Farmers started applying high and low tunnel farming techniques a few years ago in the central and southern parts of the province, venturing into the uncharted territory of off-season vegetable production.

Similarly, the change recorded in the potato production trends also reflects gains for the progressive small farmers. The government has provided initial investment required for erecting tunnels made of plastic pipes and polythene. According to official estimates, an investment ranging anywhere between Rs500,000 and Rs1 million is needed for this purpose.

Off-season vegetable production has been on the rise after some of the more progressive horticulturists from Nowshera, Peshawar, Swabi, and Mardan districts opted successfully for off-season tomato and cucumber.

However, in the absence of the official data, it is difficult to quantify the improvement in the off-season vegetable production.

Tunnel farming is seen as the way forward as it provides an answer to depleting farming area and increasing demand for vegetables due to population growth, according to Fazale Mabood, director at the Khyber Pakhtunkhwa Directorate of Agriculture Extension.

The KP farmers took a clue from Punjab where tunnel farming has been under practice for quite some time.

“We provided the necessary technical expertise when contacted by some of the progressive farmers from Peshawar, Charsadda, Mardan, Swabi, and Nowshera districts,” said Mr Mabood.

However, the lack of finances appears to be a major impediment in small cultivators going for tunnel farming. Many of them want to emulate some of the progressive growers who raised potato plants through tunnel farming at the end of the last harvesting season.

According to Khalid Khan, a farmer from district Swabi, a vegetable grower in his area made significant profit from off-season tomato last year.

“He got a produce of 2500 kilogram tomato from an area of just 13 kanals,” said Mr Khan.

The grower sold the crop at Rs400 per 40 kilogram, which, according to Mr Khan, was better than the tobacco crop income last year.

Similar trends have been reported from Peshawar valley. According to Mr Mabood, a Peshawar farmer planted off-season tomato last November at Banda Sheikh Ismail, district Nowshera. The crop was marketed in February, when the local markets ran short of tomato supplies and prices were higher.

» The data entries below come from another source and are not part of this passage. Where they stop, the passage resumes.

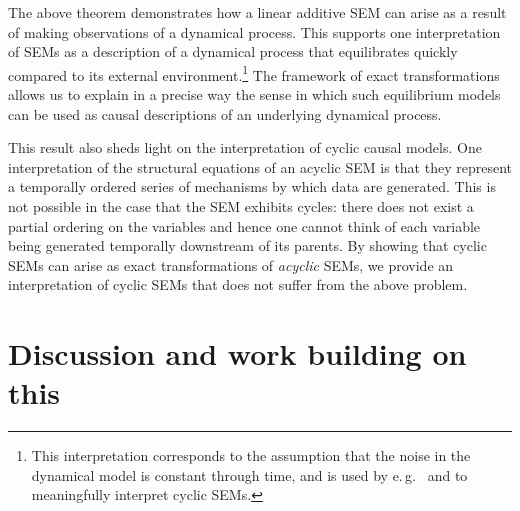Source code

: The above theorem demonstrates how a linear additive SEM can arise as a result of making observations of a dynamical process.
This supports one interpretation of SEMs as a description of a dynamical process that equilibrates quickly compared to its external environment.\footnote{This interpretation corresponds to the assumption that the noise in the dynamical model is constant through time, and is used by e.\,g.\ \cite{lacerda2012discovering,Mooij_et_al_NIPS_11,hyttinen2012learning,mooij2013ode} and \cite{mooij2013cyclic} to meaningfully interpret cyclic SEMs.}
The framework of exact transformations allows us to explain in a precise way the sense in which such equilibrium models can be used as causal descriptions of an underlying dynamical process.

This result also sheds light on the interpretation of cyclic causal models.
One interpretation of the structural equations of an acyclic SEM is that they represent a temporally ordered series of mechanisms by which data are generated.
This is not possible in the case that the SEM exhibits cycles: there does not exist a partial ordering on the variables and hence one cannot think of each variable being generated temporally downstream of its parents.
By showing that cyclic SEMs can arise as exact transformations of \emph{acyclic} SEMs, we provide an interpretation of cyclic SEMs that does not suffer from the above problem.




\section{Discussion and work building on this}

Being a summer crop, tomato plantation starts in February/March and the harvest season falls in May/June in the Peshawar valley.

Similarly, horticulturalists in the southern parts of the province, including Karak, Bannu, Dera Ismail Khan, Tank, and Lakki Marwat, where vegetable production has not been a popular idea, cultivators have started embracing tunnel farming.

According to Mr Khan, tunnel farming may turn around cropping patterns in Swabi district. Small tobacco growers would like to switch over to off season vegetables if they are provided financial support by the government.

“They want to get rid of the manipulative practices of cigarette manufacturers and their agents, the growers’ work hard, raising plant nurseries and taking care of the tobacco crop for eight long months, but they do not get a fair price,” said Mr Khan.

He believes the funding can be arranged locally by involving local non-governmental organisations working in the agriculture sector.

This seems a way out to discourage tobacco production by promoting alternative crops in Swabi, he added.